* [Exercise] Word for word, and with pictures excluded, copy out all the records that follow.

*** Opening Information given ***

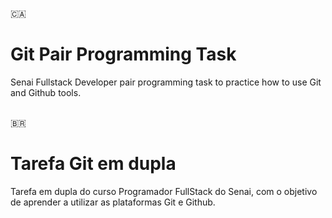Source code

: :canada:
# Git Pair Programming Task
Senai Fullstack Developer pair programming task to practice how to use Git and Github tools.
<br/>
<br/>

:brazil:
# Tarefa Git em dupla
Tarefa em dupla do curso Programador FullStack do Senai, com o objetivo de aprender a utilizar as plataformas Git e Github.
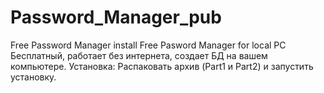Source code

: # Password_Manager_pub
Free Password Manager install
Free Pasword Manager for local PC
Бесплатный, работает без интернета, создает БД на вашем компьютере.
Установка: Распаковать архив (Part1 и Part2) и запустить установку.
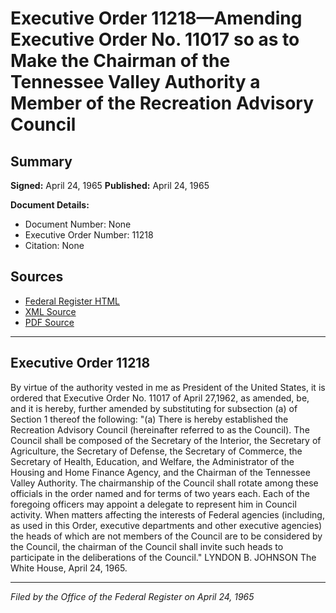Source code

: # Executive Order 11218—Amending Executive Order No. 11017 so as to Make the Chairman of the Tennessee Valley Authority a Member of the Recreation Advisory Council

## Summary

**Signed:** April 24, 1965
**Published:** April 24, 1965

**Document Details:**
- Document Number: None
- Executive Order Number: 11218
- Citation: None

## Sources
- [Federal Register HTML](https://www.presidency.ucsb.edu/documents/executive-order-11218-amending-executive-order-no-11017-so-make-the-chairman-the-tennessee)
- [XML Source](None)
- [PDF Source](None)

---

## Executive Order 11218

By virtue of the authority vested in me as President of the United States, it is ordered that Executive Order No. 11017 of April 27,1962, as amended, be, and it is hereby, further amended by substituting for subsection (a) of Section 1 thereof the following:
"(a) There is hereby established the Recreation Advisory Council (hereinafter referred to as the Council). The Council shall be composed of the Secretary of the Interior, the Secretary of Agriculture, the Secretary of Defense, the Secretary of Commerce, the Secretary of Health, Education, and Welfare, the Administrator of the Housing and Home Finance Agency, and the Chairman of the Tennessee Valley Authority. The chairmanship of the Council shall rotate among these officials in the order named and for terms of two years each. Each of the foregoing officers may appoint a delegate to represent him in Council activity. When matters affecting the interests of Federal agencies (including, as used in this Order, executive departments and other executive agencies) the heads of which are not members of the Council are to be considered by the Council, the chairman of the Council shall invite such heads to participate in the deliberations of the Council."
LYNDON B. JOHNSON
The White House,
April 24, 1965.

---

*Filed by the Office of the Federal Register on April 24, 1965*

*** Closing Information given ***

* [Solution to this task]
Source code

: :canada:
# Git Pair Programming Task
Senai Fullstack Developer pair programming task to practice how to use Git and Github tools.
<br/>
<br/>

:brazil:
# Tarefa Git em dupla
Tarefa em dupla do curso Programador FullStack do Senai, com o objetivo de aprender a utilizar as plataformas Git e Github.
Source code

: # Password_Manager_pub
Free Password Manager install
Free Pasword Manager for local PC
Бесплатный, работает без интернета, создает БД на вашем компьютере.
Установка: Распаковать архив (Part1 и Part2) и запустить установку.
Source code

: # Executive Order 11218—Amending Executive Order No. 11017 so as to Make the Chairman of the Tennessee Valley Authority a Member of the Recreation Advisory Council

## Summary

**Signed:** April 24, 1965
**Published:** April 24, 1965

**Document Details:**
- Document Number: None
- Executive Order Number: 11218
- Citation: None

## Sources
- [Federal Register HTML](https://www.presidency.ucsb.edu/documents/executive-order-11218-amending-executive-order-no-11017-so-make-the-chairman-the-tennessee)
- [XML Source](None)
- [PDF Source](None)

---

## Executive Order 11218

By virtue of the authority vested in me as President of the United States, it is ordered that Executive Order No. 11017 of April 27,1962, as amended, be, and it is hereby, further amended by substituting for subsection (a) of Section 1 thereof the following:
"(a) There is hereby established the Recreation Advisory Council (hereinafter referred to as the Council). The Council shall be composed of the Secretary of the Interior, the Secretary of Agriculture, the Secretary of Defense, the Secretary of Commerce, the Secretary of Health, Education, and Welfare, the Administrator of the Housing and Home Finance Agency, and the Chairman of the Tennessee Valley Authority. The chairmanship of the Council shall rotate among these officials in the order named and for terms of two years each. Each of the foregoing officers may appoint a delegate to represent him in Council activity. When matters affecting the interests of Federal agencies (including, as used in this Order, executive departments and other executive agencies) the heads of which are not members of the Council are to be considered by the Council, the chairman of the Council shall invite such heads to participate in the deliberations of the Council."
LYNDON B. JOHNSON
The White House,
April 24, 1965.

---

*Filed by the Office of the Federal Register on April 24, 1965*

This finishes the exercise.